His good fortune in the matter of game at hand brought to his mind the necessity of keeping it in the valley. Therefore he took the axe and cut bundles of aspens and willows, and packed them up under the bridge to the narrow outlet of the gorge. Here he began fashioning a fence, by driving aspens into the ground and lacing them fast with willows. Trip after trip he made down for more building material, and the afternoon had passed when he finished the work to his satisfaction. Wildcats might scale the fence, but no coyote could come in to search for prey, and no rabbits or other small game could escape from the valley.
Upon returning to camp he set about getting his supper at ease, around a fine fire, without hurry or fear of discovery. After hard work that had definite purpose, this freedom and comfort gave him peculiar satisfaction. He caught himself often, as he kept busy round the camp-fire, stopping to glance at the quiet form in the cave, and at the dogs stretched cozily near him, and then out across the beautiful valley. The present was not yet real to him.

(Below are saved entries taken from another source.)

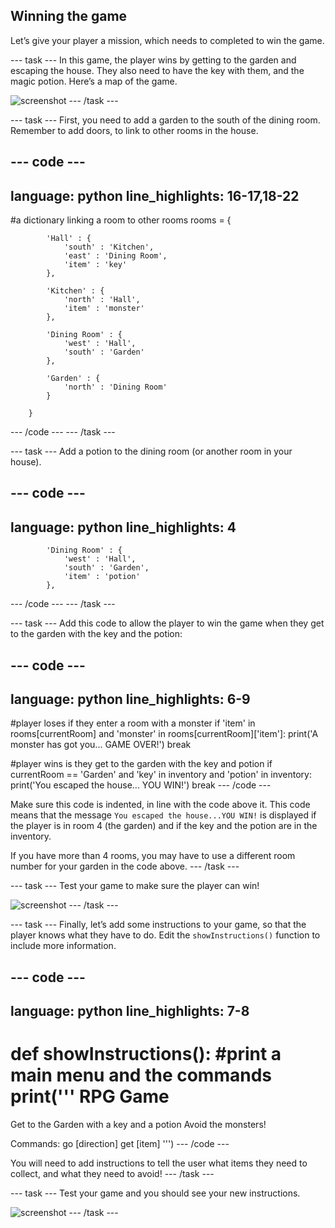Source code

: ## Winning the game

Let’s give your player a mission, which needs to completed to win the game.

--- task ---
In this game, the player wins by getting to the garden and escaping the house. They also need to have the key with them, and the magic potion. Here’s a map of the game.

![screenshot](images/rpg-final-map.png)
--- /task ---

--- task ---
First, you need to add a garden to the south of the dining room. Remember to add doors, to link to other rooms in the house.

--- code ---
---
language: python
line_highlights: 16-17,18-22
---
#a dictionary linking a room to other rooms
rooms = {

            'Hall' : {
                'south' : 'Kitchen',
                'east' : 'Dining Room',
                'item' : 'key'
            },

            'Kitchen' : {
                'north' : 'Hall',
                'item' : 'monster'
            },

            'Dining Room' : {
                'west' : 'Hall',
                'south' : 'Garden'
            },

            'Garden' : {
                'north' : 'Dining Room'
            }

        }
--- /code ---
--- /task ---

--- task ---
Add a potion to the dining room (or another room in your house).

--- code ---
---
language: python
line_highlights: 4
---
            'Dining Room' : {
                'west' : 'Hall',
                'south' : 'Garden',
                'item' : 'potion'
            },
--- /code ---
--- /task ---

--- task ---
Add this code to allow the player to win the game when they get to the garden with the key and the potion:

--- code ---
---
language: python
line_highlights: 6-9
---
#player loses if they enter a room with a monster
if 'item' in rooms[currentRoom] and 'monster' in rooms[currentRoom]['item']:
    print('A monster has got you... GAME OVER!')
    break

#player wins is they get to the garden with the key and potion
if currentRoom == 'Garden' and 'key' in inventory and 'potion' in inventory:
    print('You escaped the house... YOU WIN!')
    break
--- /code ---

Make sure this code is indented, in line with the code above it. This code means that the message `You escaped the house...YOU WIN!` is displayed if the player is in room 4 (the garden) and if the key and the potion are in the inventory.

If you have more than 4 rooms, you may have to use a different room number for your garden in the code above.
--- /task ---

--- task ---
Test your game to make sure the player can win!

![screenshot](images/rpg-win-test.png)
--- /task ---

--- task ---
Finally, let’s add some instructions to your game, so that the player knows what they have to do. Edit the `showInstructions()` function to include more information.

--- code ---
---
language: python
line_highlights: 7-8
---
def showInstructions():
    #print a main menu and the commands
    print('''
RPG Game
========

Get to the Garden with a key and a potion
Avoid the monsters!

Commands:
go [direction]
get [item]
''')
--- /code ---

You will need to add instructions to tell the user what items they need to collect, and what they need to avoid!
--- /task ---

--- task ---
Test your game and you should see your new instructions.

![screenshot](images/rpg-instructions-test.png)
--- /task ---
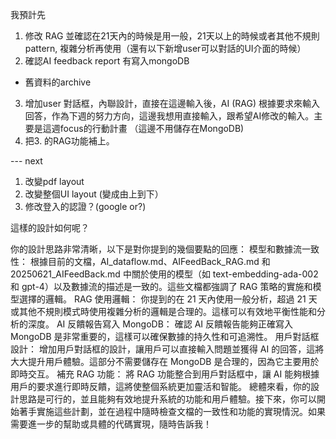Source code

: 我預計先
1. 修改 RAG 並確認在21天內的時候是用一般，21天以上的時候或者其他不規則pattern, 複雜分析再使用（還有以下新增user可以對話的UI介面的時候）
2. 確認AI feedback report 有寫入mongoDB
- 舊資料的archive
3. 增加user 對話框，內聯設計，直接在這邊輸入後，AI (RAG) 根據要求來輸入回答，作為下週的努力方向，這邊我想用直接輸入，跟希望AI修改的輸入。主要是這週focus的行動計畫 （這邊不用儲存在MongoDB)
4. 把3. 的RAG功能補上。

--- next
1. 改變pdf layout
2. 改變整個UI layout (變成由上到下）
3. 修改登入的認證？(google or?)

這樣的設計如何呢？


你的設計思路非常清晰，以下是對你提到的幾個要點的回應：
模型和數據流一致性：
根據目前的文檔，AI_dataflow.md、AIFeedBack_RAG.md 和 20250621_AIFeedBack.md 中關於使用的模型（如 text-embedding-ada-002 和 gpt-4）以及數據流的描述是一致的。這些文檔都強調了 RAG 策略的實施和模型選擇的邏輯。
RAG 使用邏輯：
你提到的在 21 天內使用一般分析，超過 21 天或其他不規則模式時使用複雜分析的邏輯是合理的。這樣可以有效地平衡性能和分析的深度。
AI 反饋報告寫入 MongoDB：
確認 AI 反饋報告能夠正確寫入 MongoDB 是非常重要的，這樣可以確保數據的持久性和可追溯性。
用戶對話框設計：
增加用戶對話框的設計，讓用戶可以直接輸入問題並獲得 AI 的回答，這將大大提升用戶體驗。這部分不需要儲存在 MongoDB 是合理的，因為它主要用於即時交互。
補充 RAG 功能：
將 RAG 功能整合到用戶對話框中，讓 AI 能夠根據用戶的要求進行即時反饋，這將使整個系統更加靈活和智能。
總體來看，你的設計思路是可行的，並且能夠有效地提升系統的功能和用戶體驗。接下來，你可以開始著手實施這些計劃，並在過程中隨時檢查文檔的一致性和功能的實現情況。如果需要進一步的幫助或具體的代碼實現，隨時告訴我！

While he ate, the sun set beyond a dip in the rim of the curved wall. As the morning sun burst wondrously through a grand arch into this valley, in a golden, slanting shaft, so the evening sun, at the moment of setting, shone through a gap of cliffs, sending down a broad red burst to brighten the oval with a blaze of fire. To Venters both sunrise and sunset were unreal.
A cool wind blew across the oval, waving the tips of oaks, and while the light lasted, fluttering the aspen leaves into millions of facets of red, and sweeping the graceful spruces. Then with the wind soon came a shade and a darkening, and suddenly the valley was gray. Night came there quickly after the sinking of the sun. Venters went softly to look at the girl. She slept, and her breathing was quiet and slow. He lifted Ring into the cave, with stern whisper for him to stay there on guard. Then he drew the blanket carefully over her and returned to the camp-fire.